Not cold, not emotionless — just asexual

As with many sexual orientations, asexuality is widely misunderstood among the public.

According to the University of North Carolina (UNC) – Chapel Hill LGBTQ Center’s website, asexuality is when someone does not experience sexual attraction toward individuals of any gender. However, this differs from those who choose to be celibate.

According to the site, celibacy is the choice to refrain from engaging in sexual behavior, but senior Gender Sexuality Alliance (GSA) historian McKenna Laskey said many asexual people still have sex. She said some choose never to have sex and others have sex with their partners or masturbate.

Junior GSA Programming Co-Chair Lucy Worth said celibacy differs in that people who are celibate choose to abstain from sexual activity, but asexuality is not a choice.

Worth said people often make assumptions about people who are asexual. One myth, she said, is asexual people have not found the right person yet and are emotionally “cold,” but she said many have romantic relationships without being interested in sex.

Laskey said romantic and sexual relationships can differ and do not necessarily have to interconnect.

She also explained the different kinds of feelings toward sex and forms of sexuality that are similar to asexuality. Worth said some are sex-repulsed, others are sex-positive and others are sex-neutral.

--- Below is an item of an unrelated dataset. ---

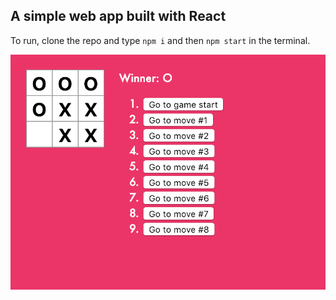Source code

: ## A simple web app built with React
To run, clone the repo and type `npm i` and then `npm start` in the terminal.

![alt text](https://github.com/abhimanyu891998/TicTacToe/blob/master/Screenshot%202019-01-04%20at%202.59.01%20AM.png)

According to UNC-Chapel Hill LGBTQ Center’s site, there is also gray-sexual and demisexual. Gray-sexual people are those who are somewhere on the spectrum of sexuality between asexual and sexual. Demisexual people are those who do not experience primary sexual attraction but may experience secondary sexual attraction after a close, emotional connection has already formed.

Another myth, Worth said, is all asexual people are virgins or are not sexually attractive. However, she said though some remain celibate, many asexual people do not know they’re asexual until they have had sex.

“It’s not that asexual people can’t get laid,” she said. “It’s that they have no interest in getting laid.”

Asexual people are sometimes perceived as having a history of mental illness and/or sexual abuse, Worth said. However, sexual orientation is not determined solely by a person’s history, and mental illness and sexual abuse can happen to anyone of any sexual orientation.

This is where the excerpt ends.